Wear comfortable clothes with plenty of room around the neck and waist. This gives you a chance to breathe freely, without constraint.

As was mentioned above, oxygen must be constantly replenished. You need it for physical stamina to sustain you to the end of your presentation or speech and to keep your brain energized.


The Good Morning Breath

Since your vocal apparatus dominates the top half of your body, you will find it interesting to operate your voice-making instrument in a new way. The following exercise establishes the powerful support of the diaphragmatic muscle.

When you wake in the morning, lie flat on your back with no pillow. Stretch your body to its full length by pushing the heels as far down as possible and your head as far up as possible. Make your stomach fall into the small of your back, and raise your rib cage. Place the palm of one hand on the diaphragmatic muscle, just below the ribs, and the other palm on your breastbone. Notice how the muscle controls and supports the air that goes into your lungs as you breathe deeply. Now, pull in a deep breath that fills your lungs from the bottom to the top. Fill the rib cage completely. Say “yawn, awe, awe, yawn,” and feel that resonance in your chest. Say “hah hah hah” to exhale all of the air out of your lungs. Experience the power the muscle has to replenish the air.

When the lungs are filled to capacity, say “gooood mmmmorrrnnning.” Put your hand on your chest and feel the vibration and resonance there.

Now, sit on the side of the bed with heels dug into the floor, the body erect. Resist the pull of gravity to achieve that same resonance in the chest. Stand up, heels down with head up, and walk across the room, murmuring “good morning, good morning.” Walk proudly, knowing that you know how to breathe with your diaphragmatic muscle.


The Audible Breath

The audible breath is a soft gasp for air, which can be heard on today’s sensitive microphones. Speakers are frequently unaware of it until they hear it reproduced on an audio tape. It is distracting to hear a speaker pull in a breath between sentences. This is so noticeable—and to me irritating—in the speaking habits of a certain local radio weather reporter in my hometown of Washington, D.C., that I have to turn down the volume when she gives her reports.

The audible breath is shallow, taken from the top of the lungs and from the front of the face. When you breathe from deep in the lungs, and from the back of the throat, the breath cannot be heard. Therefore, to make the breath inaudible, move the process backward and downward toward the abdomen. Practice this technique with your tape recorder until it works well for you.

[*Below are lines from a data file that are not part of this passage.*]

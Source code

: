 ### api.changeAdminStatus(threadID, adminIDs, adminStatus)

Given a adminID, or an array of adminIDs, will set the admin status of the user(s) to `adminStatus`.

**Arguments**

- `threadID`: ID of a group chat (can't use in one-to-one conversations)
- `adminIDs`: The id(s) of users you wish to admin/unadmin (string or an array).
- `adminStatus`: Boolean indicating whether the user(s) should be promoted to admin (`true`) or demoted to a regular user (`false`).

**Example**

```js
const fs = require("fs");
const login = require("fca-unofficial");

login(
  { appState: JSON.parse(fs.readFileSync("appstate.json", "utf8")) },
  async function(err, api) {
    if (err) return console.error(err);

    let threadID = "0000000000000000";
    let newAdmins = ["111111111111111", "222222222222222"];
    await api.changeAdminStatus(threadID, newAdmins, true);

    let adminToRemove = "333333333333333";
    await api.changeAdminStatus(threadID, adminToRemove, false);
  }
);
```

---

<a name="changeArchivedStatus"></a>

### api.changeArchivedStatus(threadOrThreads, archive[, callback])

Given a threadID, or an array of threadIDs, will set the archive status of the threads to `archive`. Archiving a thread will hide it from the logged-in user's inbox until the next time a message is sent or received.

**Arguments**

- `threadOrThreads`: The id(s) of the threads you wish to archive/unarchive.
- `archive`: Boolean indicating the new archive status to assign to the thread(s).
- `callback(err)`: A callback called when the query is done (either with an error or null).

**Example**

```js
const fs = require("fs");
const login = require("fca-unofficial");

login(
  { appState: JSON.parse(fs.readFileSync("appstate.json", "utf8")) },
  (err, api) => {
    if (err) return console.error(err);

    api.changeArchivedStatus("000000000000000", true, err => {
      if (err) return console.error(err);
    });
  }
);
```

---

THE SPACE BETWEEN YOUR TEETH

You cannot speak clearly with your teeth clenched together. You have to put space between your upper and lower teeth in order to go through the gymnastics of correctly pronouncing all of the sounds in our language. Your articulators have to have space in which to move. When the teeth are too close together, it is almost impossible to open up the back of the throat for resonance. A lifetime habit of keeping the teeth close together results in indistinct articulation.

When you watch members of a choir as they are singing certain words, you can see what they are saying as well as hear what they are saying.

There are several ways to get the feeling of space between the teeth. Try dropping the jaw, and notice how much easier it is to say your words naturally. Some find it helpful to practice with a wine cork placed between the teeth. You need not be self-conscious about opening your mouth; do it naturally, just enough to be clearly understood.

PHONETICS

Our language is made up of about forty phonetic sounds. These are divided into consonants, vowels, and diphthongs. Some of these sounds are voiced (vibrated by the vocal cords) and some are unvoiced (not vibrated by the vocal cords).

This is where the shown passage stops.